ACTIVITY:
Look through the data below for the line with "- (void)setNavigationItem:(UINavigationItem *)navigationItem", and transcribe it exactly together with each line after it up to and including the line with "if (navigationItem == nil)". Give nothing else.

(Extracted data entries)
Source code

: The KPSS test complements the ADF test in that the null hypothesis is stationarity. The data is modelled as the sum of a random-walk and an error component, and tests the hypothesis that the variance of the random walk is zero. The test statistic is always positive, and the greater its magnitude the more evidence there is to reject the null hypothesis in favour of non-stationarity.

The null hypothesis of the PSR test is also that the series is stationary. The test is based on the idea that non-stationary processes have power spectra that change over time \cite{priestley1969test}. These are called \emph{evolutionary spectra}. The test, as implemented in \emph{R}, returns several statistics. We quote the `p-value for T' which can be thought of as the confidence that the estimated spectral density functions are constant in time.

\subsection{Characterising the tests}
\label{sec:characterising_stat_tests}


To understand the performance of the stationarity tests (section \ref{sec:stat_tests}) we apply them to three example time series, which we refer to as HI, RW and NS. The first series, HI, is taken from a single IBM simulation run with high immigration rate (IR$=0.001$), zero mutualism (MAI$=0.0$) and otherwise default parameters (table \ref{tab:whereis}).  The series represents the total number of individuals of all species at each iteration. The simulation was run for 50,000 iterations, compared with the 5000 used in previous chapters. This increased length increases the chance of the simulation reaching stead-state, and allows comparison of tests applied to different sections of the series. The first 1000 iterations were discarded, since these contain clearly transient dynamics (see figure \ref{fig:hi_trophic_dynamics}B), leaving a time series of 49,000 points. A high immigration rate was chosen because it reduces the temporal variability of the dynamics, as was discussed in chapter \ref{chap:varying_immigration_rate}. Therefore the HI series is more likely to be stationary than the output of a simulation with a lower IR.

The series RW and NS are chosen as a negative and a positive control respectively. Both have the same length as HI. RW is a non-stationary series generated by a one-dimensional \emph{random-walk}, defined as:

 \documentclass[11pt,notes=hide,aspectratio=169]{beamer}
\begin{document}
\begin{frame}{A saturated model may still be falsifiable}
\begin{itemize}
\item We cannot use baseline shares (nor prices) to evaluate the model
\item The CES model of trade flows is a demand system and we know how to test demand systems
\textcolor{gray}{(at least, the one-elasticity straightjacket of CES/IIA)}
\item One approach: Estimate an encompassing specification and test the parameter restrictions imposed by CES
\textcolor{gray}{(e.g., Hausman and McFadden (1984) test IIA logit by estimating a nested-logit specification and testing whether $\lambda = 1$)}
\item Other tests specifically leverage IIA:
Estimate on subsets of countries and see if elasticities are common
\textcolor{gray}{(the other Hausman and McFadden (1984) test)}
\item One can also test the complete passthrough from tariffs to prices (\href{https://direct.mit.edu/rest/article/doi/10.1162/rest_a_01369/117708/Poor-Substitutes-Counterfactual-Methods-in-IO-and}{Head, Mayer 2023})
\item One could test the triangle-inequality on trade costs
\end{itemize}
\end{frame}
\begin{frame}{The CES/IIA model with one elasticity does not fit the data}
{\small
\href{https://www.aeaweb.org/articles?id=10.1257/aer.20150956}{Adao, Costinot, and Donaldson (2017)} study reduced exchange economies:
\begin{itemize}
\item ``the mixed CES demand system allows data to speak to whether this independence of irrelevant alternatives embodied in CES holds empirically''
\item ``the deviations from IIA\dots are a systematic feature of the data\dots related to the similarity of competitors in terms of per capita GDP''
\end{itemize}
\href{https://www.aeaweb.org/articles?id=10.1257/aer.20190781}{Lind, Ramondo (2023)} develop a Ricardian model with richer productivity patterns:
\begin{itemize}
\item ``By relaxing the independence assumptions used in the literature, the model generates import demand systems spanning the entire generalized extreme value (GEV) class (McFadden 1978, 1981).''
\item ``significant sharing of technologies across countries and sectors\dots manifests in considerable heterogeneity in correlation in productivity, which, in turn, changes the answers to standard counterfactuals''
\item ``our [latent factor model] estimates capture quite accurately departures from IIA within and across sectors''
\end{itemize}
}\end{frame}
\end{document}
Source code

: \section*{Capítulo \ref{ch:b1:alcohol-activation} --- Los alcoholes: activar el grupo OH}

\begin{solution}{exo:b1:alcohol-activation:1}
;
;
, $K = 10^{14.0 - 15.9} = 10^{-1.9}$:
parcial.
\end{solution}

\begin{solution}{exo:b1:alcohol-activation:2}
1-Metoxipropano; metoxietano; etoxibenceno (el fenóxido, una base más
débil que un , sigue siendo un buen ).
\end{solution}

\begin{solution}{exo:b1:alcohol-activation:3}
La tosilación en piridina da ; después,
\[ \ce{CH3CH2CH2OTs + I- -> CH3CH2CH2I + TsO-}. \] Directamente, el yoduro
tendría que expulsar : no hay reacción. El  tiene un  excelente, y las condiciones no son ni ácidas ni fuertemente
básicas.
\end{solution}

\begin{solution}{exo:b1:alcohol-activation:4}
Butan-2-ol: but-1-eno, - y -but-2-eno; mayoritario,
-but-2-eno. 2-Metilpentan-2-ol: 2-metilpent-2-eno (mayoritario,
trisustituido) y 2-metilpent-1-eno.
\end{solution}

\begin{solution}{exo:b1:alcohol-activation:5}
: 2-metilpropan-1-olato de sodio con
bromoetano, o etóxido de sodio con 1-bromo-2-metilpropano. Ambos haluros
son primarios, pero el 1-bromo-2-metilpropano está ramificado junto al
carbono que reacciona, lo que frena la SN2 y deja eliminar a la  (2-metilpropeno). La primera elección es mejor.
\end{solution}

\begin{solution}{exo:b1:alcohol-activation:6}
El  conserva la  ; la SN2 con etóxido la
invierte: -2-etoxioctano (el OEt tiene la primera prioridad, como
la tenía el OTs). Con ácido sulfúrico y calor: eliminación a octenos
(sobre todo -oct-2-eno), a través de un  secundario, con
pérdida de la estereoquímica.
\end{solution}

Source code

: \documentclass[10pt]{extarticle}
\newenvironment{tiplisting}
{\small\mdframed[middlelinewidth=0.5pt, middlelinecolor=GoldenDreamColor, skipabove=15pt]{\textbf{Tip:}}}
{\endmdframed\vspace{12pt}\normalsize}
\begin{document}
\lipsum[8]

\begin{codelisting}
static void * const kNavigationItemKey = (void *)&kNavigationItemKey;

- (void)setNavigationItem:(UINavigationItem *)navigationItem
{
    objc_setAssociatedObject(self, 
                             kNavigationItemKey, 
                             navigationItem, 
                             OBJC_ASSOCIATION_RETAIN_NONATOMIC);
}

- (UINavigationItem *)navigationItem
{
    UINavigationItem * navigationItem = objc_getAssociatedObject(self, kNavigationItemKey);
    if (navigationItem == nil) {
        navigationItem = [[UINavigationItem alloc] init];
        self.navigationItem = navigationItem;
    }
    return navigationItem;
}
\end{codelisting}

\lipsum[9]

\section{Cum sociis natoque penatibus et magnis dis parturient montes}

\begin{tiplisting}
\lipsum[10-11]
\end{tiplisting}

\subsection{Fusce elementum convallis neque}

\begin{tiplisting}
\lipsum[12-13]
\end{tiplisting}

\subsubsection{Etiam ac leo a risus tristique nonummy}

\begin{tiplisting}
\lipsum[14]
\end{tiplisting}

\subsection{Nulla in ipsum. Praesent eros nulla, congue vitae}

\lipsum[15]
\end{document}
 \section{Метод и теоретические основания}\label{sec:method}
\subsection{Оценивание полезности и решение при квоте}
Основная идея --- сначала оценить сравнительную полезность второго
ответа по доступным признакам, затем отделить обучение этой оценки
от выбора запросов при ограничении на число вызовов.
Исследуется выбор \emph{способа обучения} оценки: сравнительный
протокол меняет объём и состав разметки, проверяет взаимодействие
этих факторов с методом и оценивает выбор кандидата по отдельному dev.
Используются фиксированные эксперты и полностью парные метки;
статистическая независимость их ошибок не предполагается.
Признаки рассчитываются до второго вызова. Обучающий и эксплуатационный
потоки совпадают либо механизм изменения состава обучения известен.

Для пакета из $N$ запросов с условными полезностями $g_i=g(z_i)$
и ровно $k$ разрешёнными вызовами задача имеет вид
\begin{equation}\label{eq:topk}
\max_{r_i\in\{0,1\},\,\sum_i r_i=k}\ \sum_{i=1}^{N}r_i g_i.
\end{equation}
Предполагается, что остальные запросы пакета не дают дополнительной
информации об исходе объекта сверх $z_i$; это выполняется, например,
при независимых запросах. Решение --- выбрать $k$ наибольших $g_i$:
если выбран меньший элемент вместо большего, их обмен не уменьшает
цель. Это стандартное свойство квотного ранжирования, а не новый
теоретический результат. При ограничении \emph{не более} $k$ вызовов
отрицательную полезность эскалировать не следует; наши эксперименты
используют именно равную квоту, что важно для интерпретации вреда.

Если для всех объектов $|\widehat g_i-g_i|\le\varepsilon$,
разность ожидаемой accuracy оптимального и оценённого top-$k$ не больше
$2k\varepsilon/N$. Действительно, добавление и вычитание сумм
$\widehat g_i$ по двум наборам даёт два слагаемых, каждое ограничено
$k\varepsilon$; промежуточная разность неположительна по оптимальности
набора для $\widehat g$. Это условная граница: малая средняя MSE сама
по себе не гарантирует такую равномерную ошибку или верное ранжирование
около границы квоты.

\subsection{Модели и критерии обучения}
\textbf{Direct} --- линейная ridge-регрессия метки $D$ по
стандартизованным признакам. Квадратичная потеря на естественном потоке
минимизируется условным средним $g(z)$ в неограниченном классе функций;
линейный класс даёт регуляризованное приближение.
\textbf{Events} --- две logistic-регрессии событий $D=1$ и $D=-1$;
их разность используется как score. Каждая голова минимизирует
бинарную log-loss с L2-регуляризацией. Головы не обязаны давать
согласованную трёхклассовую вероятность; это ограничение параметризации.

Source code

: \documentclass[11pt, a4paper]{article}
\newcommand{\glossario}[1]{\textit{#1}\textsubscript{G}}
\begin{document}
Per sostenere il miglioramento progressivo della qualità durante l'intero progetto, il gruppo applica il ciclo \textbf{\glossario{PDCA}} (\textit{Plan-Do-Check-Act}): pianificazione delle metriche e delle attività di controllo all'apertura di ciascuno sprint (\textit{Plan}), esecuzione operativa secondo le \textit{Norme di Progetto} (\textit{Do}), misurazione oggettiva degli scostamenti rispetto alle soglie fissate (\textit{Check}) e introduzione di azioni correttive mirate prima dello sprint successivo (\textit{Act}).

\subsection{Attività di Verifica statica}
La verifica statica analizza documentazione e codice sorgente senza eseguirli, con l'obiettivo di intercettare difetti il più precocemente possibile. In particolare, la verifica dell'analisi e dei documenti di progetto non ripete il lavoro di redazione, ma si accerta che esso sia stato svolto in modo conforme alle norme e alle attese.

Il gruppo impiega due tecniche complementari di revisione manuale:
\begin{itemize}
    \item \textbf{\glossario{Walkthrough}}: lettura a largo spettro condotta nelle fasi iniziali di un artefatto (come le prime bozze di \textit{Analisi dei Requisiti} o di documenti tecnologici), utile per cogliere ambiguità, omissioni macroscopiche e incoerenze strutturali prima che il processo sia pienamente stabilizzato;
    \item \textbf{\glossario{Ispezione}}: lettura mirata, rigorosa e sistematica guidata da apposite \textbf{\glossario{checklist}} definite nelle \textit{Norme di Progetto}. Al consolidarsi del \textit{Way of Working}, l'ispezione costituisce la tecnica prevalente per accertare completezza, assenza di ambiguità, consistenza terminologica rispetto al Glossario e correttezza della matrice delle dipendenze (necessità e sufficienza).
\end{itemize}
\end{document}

FINAL ANSWER:
- (void)setNavigationItem:(UINavigationItem *)navigationItem
{
    objc_setAssociatedObject(self, 
                             kNavigationItemKey, 
                             navigationItem, 
                             OBJC_ASSOCIATION_RETAIN_NONATOMIC);
}

- (UINavigationItem *)navigationItem
{
    UINavigationItem * navigationItem = objc_getAssociatedObject(self, kNavigationItemKey);
    if (navigationItem == nil) {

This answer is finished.